◆ **TASK INPUT**
◆ ◆ ◆ ◆

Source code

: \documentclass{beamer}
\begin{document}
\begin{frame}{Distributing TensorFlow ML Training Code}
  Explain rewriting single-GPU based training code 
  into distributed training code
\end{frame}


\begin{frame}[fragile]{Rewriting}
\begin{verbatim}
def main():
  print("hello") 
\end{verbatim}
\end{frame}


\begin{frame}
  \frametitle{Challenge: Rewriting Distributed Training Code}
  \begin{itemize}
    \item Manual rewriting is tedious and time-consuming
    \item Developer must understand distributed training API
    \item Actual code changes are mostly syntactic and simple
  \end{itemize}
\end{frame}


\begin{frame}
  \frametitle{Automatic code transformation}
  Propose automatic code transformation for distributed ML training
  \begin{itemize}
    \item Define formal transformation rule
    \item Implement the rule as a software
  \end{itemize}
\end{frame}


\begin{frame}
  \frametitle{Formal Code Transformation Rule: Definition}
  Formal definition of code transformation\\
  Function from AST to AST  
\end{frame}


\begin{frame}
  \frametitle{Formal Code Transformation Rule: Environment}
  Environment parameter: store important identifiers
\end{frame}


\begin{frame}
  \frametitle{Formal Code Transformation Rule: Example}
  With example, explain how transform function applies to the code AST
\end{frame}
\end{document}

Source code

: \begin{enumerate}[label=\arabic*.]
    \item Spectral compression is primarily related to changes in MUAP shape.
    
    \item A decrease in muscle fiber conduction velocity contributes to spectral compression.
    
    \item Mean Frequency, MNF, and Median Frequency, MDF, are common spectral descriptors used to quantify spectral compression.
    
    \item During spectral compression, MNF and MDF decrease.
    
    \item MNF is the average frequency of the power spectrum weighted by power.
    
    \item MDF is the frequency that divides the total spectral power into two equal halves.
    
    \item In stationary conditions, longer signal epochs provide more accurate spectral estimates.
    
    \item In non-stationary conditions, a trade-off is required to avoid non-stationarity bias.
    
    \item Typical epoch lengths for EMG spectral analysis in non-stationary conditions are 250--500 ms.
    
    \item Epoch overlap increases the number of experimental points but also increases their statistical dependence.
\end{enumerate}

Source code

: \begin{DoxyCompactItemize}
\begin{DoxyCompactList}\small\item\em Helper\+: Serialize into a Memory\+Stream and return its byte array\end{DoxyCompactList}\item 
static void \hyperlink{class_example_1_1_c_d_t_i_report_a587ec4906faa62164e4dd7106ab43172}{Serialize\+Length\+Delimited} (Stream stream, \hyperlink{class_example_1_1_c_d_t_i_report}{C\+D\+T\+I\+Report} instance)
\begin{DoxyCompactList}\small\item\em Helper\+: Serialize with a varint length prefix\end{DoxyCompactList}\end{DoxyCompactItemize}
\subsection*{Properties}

◆ ◆ ◆ ◆

◆ **WHAT THIS TASK INVOLVES**
In the entries above, find the line holding "Function from AST to AST" and the line holding "avoid non-stationarity bias."; print both of them and every line between, exactly, and nothing else.

◆ **PROBLEM SOLUTION**
  Function from AST to AST  
\end{frame}


\begin{frame}
  \frametitle{Formal Code Transformation Rule: Environment}
  Environment parameter: store important identifiers
\end{frame}


\begin{frame}
  \frametitle{Formal Code Transformation Rule: Example}
  With example, explain how transform function applies to the code AST
\end{frame}
\end{document}

Source code

: \begin{enumerate}[label=\arabic*.]
    \item Spectral compression is primarily related to changes in MUAP shape.
    
    \item A decrease in muscle fiber conduction velocity contributes to spectral compression.
    
    \item Mean Frequency, MNF, and Median Frequency, MDF, are common spectral descriptors used to quantify spectral compression.
    
    \item During spectral compression, MNF and MDF decrease.
    
    \item MNF is the average frequency of the power spectrum weighted by power.
    
    \item MDF is the frequency that divides the total spectral power into two equal halves.
    
    \item In stationary conditions, longer signal epochs provide more accurate spectral estimates.
    
    \item In non-stationary conditions, a trade-off is required to avoid non-stationarity bias.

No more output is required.